Recentemente, a universidade onde estudo teve que paralisar suas atividades presenciais devido a ameaças feitas por um aluno em vídeos postados no canal que o mesmo mantém no Youtube. Visivelmente alterado, aparentemente em surto, ele ameaçava invadir o campus atirando. Não se sabe ainda quem e por que, mas fato é que o vídeo se espalhou como rastilho de pólvora nas redes da comunidade acadêmica causando uma histeria coletiva durante o final de semana. Como se não bastasse, ainda no domingo, o rapaz ao saber da repercussão iniciou uma live e ao vivo compartilhou sua crise de ansiedade com algumas centenas de expectadores, que se dividiam entre os que o incitavam e os que tentavam acalmá-lo. No meio de tudo isso, discentes, docentes, decanos, técnicos e outros participantes da universidade assistiam estarrecidos aos níveis de insanidade generalizada deflagrados de um lado para o outro. Saldo final: dois dias de atividades presenciais suspensas, intervenções de órgãos como Polícia Federal, profissionais de saúde mental, afastamento cautelar do aluno, notas de reitoria e manchetes em jornais. Mas o que mais devia preocupar passou praticamente desapercebido, ou pelo menos a poucos chamou atenção: como a humanidade está adoecida.

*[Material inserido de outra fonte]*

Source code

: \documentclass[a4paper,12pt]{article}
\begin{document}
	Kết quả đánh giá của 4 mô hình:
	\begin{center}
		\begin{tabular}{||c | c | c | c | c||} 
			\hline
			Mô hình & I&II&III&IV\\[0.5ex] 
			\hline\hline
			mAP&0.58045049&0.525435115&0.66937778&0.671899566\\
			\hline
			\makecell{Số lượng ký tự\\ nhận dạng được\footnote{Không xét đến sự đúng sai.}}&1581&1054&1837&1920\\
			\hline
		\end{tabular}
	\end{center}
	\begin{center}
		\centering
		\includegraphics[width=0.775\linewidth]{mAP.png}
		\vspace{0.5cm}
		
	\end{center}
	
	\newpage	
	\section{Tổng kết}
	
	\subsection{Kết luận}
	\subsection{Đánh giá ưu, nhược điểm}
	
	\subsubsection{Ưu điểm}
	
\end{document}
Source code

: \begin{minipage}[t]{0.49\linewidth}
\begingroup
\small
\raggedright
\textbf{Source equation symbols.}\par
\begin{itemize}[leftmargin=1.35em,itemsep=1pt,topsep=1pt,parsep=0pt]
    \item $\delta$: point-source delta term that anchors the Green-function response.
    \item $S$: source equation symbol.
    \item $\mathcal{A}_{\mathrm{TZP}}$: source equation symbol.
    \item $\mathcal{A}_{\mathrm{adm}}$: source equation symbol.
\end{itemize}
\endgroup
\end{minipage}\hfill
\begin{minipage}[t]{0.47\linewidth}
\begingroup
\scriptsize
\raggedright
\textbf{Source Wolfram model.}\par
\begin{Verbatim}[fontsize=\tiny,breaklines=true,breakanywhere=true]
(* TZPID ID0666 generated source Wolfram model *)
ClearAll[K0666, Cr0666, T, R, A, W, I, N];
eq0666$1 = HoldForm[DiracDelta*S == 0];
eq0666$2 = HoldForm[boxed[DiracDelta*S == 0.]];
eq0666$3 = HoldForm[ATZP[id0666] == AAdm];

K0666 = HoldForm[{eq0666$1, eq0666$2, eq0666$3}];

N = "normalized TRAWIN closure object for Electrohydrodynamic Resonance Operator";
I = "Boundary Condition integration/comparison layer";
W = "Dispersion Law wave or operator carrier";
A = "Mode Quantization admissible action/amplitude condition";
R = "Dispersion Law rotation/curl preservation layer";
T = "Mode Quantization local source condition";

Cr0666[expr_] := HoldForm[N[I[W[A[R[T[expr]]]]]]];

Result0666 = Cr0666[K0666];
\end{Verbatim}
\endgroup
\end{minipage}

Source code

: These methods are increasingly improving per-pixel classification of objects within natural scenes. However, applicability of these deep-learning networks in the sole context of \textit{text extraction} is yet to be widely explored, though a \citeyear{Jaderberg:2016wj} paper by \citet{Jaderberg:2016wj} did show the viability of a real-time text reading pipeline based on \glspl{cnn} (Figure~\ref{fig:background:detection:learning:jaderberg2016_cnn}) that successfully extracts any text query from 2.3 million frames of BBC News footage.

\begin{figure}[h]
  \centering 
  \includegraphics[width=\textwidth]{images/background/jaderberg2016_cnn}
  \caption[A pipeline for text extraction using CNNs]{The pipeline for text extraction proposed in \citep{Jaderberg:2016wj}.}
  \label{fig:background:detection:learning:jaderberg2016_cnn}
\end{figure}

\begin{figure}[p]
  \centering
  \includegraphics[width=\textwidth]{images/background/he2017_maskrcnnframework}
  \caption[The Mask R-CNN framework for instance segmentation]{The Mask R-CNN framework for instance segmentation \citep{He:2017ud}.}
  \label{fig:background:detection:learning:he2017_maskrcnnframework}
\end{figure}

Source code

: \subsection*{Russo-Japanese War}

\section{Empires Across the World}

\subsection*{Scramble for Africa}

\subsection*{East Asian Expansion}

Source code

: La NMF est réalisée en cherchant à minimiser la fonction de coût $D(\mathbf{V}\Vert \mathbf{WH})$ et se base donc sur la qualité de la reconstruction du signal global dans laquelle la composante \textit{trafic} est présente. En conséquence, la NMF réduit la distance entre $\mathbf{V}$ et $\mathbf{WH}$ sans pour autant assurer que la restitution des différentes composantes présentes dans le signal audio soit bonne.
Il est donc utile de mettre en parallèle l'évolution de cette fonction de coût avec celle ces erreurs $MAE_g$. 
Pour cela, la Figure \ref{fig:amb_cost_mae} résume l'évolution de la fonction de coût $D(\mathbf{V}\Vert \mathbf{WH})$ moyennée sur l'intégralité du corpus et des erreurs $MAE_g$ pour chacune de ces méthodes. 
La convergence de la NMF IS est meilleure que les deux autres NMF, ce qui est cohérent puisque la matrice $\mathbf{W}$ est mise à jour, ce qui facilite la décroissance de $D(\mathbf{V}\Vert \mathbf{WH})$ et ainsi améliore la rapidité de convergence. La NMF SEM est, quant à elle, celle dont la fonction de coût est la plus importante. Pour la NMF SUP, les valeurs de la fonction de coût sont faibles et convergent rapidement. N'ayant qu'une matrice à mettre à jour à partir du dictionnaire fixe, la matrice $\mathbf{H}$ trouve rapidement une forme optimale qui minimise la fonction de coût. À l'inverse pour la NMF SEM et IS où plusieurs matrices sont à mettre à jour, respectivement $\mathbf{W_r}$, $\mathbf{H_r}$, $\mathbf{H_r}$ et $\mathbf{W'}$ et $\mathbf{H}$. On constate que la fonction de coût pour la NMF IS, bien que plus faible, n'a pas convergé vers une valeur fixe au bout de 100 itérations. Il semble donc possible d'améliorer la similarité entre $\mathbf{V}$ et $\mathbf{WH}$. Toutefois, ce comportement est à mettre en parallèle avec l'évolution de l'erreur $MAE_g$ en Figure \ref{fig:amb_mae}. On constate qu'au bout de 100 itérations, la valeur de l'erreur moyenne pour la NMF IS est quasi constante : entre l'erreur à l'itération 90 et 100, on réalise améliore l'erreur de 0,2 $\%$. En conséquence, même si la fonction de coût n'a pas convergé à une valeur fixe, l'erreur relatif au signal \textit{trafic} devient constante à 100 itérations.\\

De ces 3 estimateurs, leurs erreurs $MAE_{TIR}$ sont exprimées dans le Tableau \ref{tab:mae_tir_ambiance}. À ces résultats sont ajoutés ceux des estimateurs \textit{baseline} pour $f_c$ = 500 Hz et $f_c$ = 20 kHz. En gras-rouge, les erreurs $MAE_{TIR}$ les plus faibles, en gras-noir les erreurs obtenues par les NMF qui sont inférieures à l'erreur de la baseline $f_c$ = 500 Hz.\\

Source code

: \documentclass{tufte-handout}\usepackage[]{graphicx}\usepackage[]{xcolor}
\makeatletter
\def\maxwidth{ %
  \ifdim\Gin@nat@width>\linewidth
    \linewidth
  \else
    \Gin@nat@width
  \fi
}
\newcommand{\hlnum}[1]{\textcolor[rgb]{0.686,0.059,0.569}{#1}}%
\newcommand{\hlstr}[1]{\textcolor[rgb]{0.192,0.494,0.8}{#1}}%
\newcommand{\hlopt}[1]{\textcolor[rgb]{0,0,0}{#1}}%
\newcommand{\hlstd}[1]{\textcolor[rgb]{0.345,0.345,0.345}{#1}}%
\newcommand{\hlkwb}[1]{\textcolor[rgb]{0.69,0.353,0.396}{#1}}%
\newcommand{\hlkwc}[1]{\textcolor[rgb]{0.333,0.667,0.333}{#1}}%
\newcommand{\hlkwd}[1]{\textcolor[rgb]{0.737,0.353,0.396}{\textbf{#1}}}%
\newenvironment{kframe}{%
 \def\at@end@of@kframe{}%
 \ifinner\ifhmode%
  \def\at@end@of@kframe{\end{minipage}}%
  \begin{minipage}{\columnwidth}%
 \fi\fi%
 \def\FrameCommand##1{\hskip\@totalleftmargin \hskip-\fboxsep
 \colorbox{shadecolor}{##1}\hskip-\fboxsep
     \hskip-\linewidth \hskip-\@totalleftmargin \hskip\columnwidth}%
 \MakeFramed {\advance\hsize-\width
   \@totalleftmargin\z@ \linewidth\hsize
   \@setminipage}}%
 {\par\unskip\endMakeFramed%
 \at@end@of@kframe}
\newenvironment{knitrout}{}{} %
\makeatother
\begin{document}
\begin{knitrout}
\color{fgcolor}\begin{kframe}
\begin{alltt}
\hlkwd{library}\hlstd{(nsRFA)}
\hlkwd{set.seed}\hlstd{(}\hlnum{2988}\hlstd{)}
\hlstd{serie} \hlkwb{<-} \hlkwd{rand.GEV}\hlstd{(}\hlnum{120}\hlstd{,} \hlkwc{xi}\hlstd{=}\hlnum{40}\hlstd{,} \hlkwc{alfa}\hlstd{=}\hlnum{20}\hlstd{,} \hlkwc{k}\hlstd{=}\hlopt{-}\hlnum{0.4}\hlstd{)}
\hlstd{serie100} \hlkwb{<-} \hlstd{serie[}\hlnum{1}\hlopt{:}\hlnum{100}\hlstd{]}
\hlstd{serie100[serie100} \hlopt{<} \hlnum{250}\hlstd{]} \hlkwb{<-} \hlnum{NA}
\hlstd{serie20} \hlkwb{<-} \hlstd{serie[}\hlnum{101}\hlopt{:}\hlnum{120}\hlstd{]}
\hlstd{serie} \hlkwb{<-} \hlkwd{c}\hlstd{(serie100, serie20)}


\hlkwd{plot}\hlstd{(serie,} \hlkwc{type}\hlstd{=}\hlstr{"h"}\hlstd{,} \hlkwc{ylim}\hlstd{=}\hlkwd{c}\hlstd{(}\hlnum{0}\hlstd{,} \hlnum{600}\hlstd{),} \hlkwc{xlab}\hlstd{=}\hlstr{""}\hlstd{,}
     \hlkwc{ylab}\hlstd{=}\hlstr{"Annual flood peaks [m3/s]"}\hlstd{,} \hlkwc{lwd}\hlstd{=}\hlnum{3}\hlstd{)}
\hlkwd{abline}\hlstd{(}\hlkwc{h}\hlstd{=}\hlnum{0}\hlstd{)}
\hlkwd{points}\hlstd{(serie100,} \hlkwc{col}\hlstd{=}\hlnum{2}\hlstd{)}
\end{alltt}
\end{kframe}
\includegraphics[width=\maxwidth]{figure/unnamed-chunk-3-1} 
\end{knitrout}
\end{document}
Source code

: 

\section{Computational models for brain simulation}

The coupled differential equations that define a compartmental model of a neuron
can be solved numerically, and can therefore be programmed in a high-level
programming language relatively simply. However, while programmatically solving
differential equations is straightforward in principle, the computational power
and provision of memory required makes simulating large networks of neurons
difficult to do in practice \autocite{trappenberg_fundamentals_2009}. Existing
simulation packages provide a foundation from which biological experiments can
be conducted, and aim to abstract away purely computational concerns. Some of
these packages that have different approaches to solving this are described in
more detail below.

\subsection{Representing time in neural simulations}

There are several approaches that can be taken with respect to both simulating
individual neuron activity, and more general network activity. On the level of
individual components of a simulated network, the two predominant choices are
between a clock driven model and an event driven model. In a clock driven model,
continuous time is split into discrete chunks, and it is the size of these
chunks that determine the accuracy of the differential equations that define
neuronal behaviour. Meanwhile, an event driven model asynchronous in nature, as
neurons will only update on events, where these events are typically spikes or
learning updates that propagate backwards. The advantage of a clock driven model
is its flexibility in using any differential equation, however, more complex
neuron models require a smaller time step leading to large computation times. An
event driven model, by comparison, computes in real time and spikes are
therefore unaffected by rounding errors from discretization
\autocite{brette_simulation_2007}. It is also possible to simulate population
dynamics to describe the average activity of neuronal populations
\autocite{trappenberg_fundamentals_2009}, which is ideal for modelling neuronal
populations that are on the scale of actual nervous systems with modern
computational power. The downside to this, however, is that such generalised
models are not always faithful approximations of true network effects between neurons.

Num primeiro plano, pela histeria que foi instalada de forma imediata, pela impulsividade do compartilhar dos vídeos sem nenhuma análise feita com o devido distanciamento acerca das dimensões e consequências daquele ato. Segundo, porque o chat durante a live recebeu comentários assustadores, que revelavam total falta de empatia com o ser humano que ali estava visivelmente num estado que não poderia ser considerado “natural”. Em momento algum, aqueles que o provocavam, pensaram nas consequências de suas palavras, nas dores e nos gatilhos que poderiam estar despertando em alguém que notoriamente estaria sujeito a surtos. O indivíduo que protagonizava o episódio se autodeclarava “incel”, alcunha que eu fui descobrir ali significar o nome dado ao celibatário involuntário (do inglês “involuntary celibates”), ou seja, aquele que não mantém relações por falta de opção mesmo. Fazem parte de um grupo extremista, que possui na maioria das vezes características misóginas ou sexistas, racistas com tendências a perseguir minorias.
Fiquei por alguns minutos quieta assistindo à live. O rapaz estava no meio de uma crise de ansiedade, isso era fato, acendia um cigarro atrás do outro, não falava coisa com coisa, apresentava momentos que alternavam entre carência afetiva e revolta, ódio e desprezo, os comentários dos outros expectadores me deixavam ainda mais atônita. A humanidade está adoecida, coletivamente adoecida e ao contrário do que é evidente como um vírus invisível a olho nu, que dizima milhões de pessoas, a saúde mental e emocional da população mundial está igualmente afetada.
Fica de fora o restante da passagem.